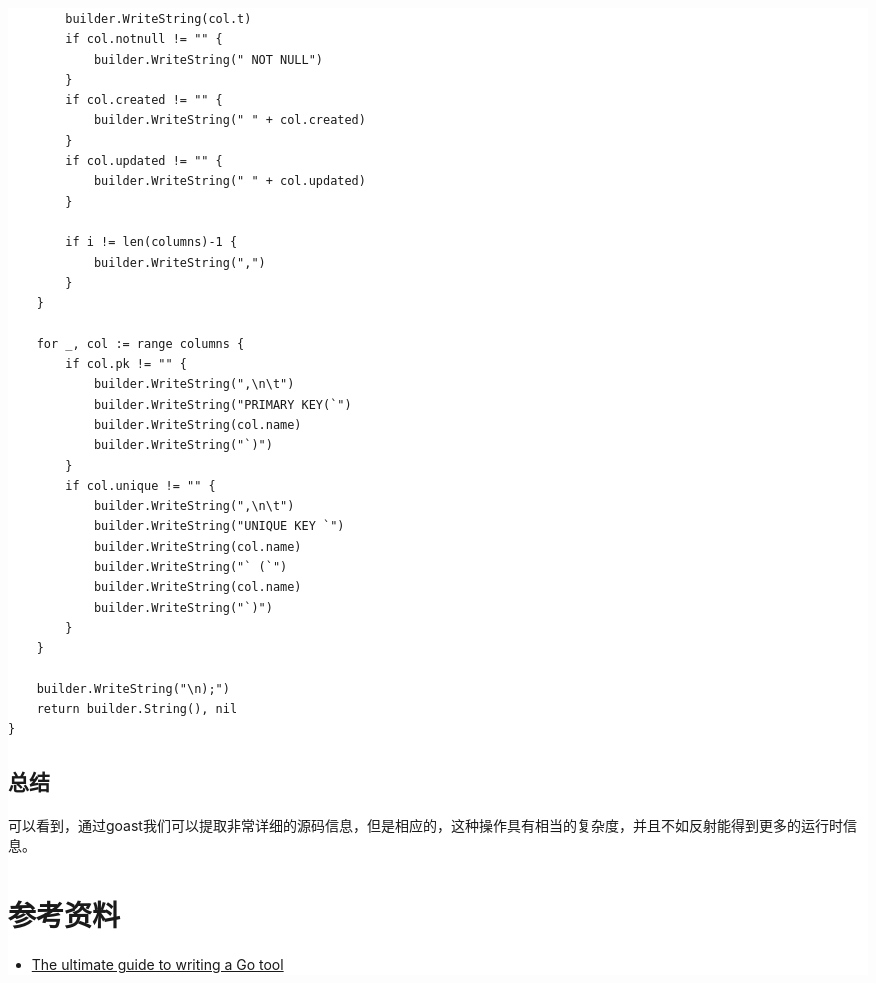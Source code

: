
```
		builder.WriteString(col.t)
		if col.notnull != "" {
			builder.WriteString(" NOT NULL")
		}
		if col.created != "" {
			builder.WriteString(" " + col.created)
		}
		if col.updated != "" {
			builder.WriteString(" " + col.updated)
		}

		if i != len(columns)-1 {
			builder.WriteString(",")
		}
	}

	for _, col := range columns {
		if col.pk != "" {
			builder.WriteString(",\n\t")
			builder.WriteString("PRIMARY KEY(`")
			builder.WriteString(col.name)
			builder.WriteString("`)")
		}
		if col.unique != "" {
			builder.WriteString(",\n\t")
			builder.WriteString("UNIQUE KEY `")
			builder.WriteString(col.name)
			builder.WriteString("` (`")
			builder.WriteString(col.name)
			builder.WriteString("`)")
		}
	}

	builder.WriteString("\n);")
	return builder.String(), nil
}
```

## 总结 ##

可以看到，通过goast我们可以提取非常详细的源码信息，但是相应的，这种操作具有相当的复杂度，并且不如反射能得到更多的运行时信息。

# 参考资料 #

- [The ultimate guide to writing a Go tool](https://arslan.io/2017/09/14/the-ultimate-guide-to-writing-a-go-tool/)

····················

AIM OF THE TASK: Without any of its pictures, the listing is to be repeated exactly as it stands.

TASK OUTPUT:
Source code

:
```
		builder.WriteString(col.t)
		if col.notnull != "" {
			builder.WriteString(" NOT NULL")
		}
		if col.created != "" {
			builder.WriteString(" " + col.created)
		}
		if col.updated != "" {
			builder.WriteString(" " + col.updated)
		}

		if i != len(columns)-1 {
			builder.WriteString(",")
		}
	}

	for _, col := range columns {
		if col.pk != "" {
			builder.WriteString(",\n\t")
			builder.WriteString("PRIMARY KEY(`")
			builder.WriteString(col.name)
			builder.WriteString("`)")
		}
		if col.unique != "" {
			builder.WriteString(",\n\t")
			builder.WriteString("UNIQUE KEY `")
			builder.WriteString(col.name)
			builder.WriteString("` (`")
			builder.WriteString(col.name)
			builder.WriteString("`)")
		}
	}

	builder.WriteString("\n);")
	return builder.String(), nil
}
```

## 总结 ##

可以看到，通过goast我们可以提取非常详细的源码信息，但是相应的，这种操作具有相当的复杂度，并且不如反射能得到更多的运行时信息。

# 参考资料 #

- [The ultimate guide to writing a Go tool](https://arslan.io/2017/09/14/the-ultimate-guide-to-writing-a-go-tool/)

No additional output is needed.